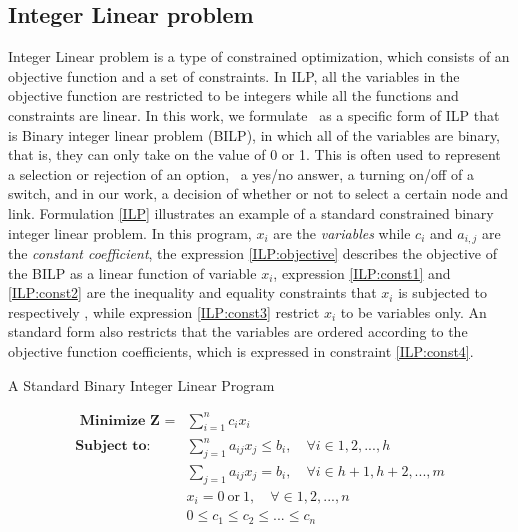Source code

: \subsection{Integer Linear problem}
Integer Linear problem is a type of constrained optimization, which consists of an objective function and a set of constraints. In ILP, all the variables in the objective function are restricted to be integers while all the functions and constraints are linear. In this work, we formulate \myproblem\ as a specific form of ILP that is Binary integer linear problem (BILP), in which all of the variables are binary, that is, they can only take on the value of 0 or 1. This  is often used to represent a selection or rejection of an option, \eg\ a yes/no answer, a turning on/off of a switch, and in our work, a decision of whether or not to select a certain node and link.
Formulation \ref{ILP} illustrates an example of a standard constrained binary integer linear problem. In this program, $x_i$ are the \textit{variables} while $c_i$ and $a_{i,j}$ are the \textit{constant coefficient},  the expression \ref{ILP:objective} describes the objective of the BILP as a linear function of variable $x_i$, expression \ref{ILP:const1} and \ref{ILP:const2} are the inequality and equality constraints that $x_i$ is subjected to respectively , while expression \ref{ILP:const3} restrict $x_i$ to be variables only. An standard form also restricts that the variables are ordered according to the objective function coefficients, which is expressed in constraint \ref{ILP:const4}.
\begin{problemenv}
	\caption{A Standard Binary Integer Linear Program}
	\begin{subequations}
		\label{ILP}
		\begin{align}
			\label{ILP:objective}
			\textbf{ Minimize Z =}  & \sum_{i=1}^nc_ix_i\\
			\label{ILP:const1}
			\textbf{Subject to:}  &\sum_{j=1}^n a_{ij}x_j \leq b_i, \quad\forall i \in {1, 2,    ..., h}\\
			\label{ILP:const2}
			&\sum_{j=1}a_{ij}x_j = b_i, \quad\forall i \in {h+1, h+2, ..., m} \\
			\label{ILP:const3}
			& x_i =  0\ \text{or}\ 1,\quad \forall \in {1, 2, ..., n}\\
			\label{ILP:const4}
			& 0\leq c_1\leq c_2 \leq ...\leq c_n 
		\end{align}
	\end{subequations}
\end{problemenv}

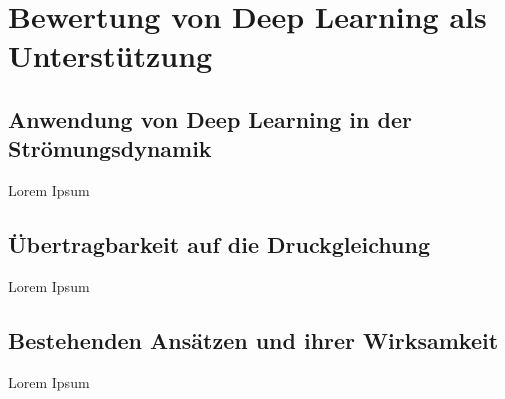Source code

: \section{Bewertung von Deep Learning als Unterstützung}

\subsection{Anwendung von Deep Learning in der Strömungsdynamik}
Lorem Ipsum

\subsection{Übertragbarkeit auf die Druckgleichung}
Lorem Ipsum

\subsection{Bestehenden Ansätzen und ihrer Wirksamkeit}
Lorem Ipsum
★ ★ ★
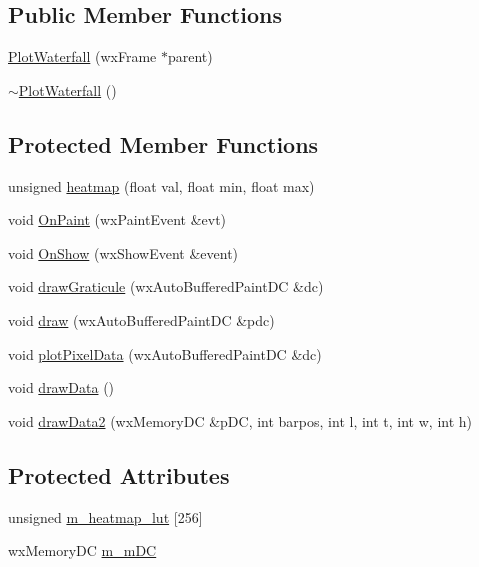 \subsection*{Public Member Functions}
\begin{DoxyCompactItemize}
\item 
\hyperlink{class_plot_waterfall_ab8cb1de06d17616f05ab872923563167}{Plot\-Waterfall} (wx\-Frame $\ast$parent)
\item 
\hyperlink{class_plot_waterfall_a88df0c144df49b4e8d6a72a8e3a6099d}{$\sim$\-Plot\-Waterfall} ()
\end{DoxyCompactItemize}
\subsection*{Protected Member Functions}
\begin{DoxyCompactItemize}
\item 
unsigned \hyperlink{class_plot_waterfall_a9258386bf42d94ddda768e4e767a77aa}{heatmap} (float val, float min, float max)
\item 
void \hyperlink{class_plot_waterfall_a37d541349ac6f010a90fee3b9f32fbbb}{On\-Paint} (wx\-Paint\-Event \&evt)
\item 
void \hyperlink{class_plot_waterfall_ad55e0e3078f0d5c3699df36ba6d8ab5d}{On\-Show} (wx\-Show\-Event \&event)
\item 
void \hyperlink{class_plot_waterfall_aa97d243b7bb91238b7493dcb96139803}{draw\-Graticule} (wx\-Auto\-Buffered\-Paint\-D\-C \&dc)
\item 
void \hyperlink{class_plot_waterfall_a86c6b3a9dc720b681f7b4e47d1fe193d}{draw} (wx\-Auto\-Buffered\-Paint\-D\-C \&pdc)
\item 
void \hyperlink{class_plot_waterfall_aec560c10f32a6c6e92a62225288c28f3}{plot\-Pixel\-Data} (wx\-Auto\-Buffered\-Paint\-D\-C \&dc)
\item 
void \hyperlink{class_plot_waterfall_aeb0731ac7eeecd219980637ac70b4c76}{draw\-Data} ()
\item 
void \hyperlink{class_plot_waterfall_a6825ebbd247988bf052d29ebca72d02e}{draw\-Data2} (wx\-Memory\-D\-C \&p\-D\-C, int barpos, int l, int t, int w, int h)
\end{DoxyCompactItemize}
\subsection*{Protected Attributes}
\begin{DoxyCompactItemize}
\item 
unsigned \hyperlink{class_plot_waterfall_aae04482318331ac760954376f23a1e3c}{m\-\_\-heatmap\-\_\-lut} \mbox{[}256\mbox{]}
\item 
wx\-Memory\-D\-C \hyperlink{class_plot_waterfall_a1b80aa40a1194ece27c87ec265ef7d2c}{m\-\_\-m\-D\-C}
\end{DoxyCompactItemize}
★ ★ ★
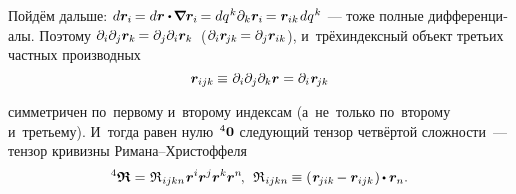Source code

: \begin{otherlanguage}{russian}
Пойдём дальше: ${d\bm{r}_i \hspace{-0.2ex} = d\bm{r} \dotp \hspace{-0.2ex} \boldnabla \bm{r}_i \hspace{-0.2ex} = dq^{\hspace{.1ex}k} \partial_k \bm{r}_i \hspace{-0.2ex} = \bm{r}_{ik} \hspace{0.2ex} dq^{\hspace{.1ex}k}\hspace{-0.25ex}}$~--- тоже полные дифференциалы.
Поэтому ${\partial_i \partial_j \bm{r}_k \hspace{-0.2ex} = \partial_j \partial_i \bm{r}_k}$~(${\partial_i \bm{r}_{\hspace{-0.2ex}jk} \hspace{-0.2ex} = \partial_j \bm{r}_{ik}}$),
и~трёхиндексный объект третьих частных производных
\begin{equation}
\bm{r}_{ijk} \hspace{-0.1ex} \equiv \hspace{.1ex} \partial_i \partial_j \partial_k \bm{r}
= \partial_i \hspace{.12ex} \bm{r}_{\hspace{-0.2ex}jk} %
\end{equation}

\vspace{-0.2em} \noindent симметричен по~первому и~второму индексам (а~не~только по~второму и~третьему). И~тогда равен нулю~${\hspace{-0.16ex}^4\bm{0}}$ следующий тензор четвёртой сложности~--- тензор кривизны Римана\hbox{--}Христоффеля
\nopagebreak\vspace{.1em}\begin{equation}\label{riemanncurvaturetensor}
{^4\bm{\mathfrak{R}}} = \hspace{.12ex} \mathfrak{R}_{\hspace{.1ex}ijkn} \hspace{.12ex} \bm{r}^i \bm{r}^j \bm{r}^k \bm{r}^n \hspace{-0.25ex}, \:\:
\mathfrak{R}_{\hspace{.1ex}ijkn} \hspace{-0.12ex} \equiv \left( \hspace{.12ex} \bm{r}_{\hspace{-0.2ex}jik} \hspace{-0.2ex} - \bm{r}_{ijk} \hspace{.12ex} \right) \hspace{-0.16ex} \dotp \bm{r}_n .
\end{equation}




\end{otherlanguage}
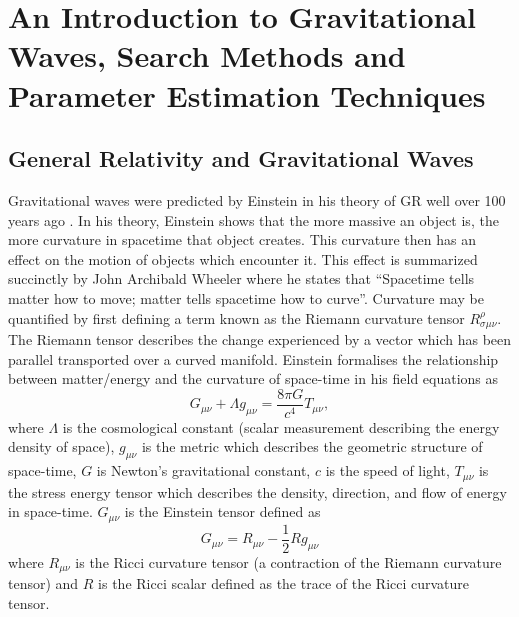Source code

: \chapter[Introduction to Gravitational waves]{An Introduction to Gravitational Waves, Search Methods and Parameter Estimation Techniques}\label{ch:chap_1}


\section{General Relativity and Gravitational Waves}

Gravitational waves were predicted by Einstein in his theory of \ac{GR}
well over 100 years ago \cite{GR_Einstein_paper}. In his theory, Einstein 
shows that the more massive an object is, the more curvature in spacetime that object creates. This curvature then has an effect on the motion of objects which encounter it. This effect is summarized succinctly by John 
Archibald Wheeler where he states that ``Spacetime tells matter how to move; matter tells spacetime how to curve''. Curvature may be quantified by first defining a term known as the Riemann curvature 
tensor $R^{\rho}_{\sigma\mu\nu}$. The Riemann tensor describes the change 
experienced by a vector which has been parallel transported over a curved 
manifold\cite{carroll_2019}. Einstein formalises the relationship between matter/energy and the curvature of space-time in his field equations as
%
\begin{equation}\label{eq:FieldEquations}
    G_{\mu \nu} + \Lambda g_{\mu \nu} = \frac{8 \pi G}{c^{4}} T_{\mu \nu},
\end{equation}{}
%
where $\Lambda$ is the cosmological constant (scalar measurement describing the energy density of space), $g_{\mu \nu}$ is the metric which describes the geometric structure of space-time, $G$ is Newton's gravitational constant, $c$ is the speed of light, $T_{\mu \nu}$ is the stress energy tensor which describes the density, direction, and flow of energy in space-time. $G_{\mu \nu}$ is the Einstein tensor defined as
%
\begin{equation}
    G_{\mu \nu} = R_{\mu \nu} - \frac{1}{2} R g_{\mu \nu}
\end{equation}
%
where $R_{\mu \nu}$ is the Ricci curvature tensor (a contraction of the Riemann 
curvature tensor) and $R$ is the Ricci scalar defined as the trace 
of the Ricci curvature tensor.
★ ★ ★
Exercise requirements: Once you have read through the entries above, state how many lines hold the word "heatmap", giving nothing but the number.

Solved problem: 2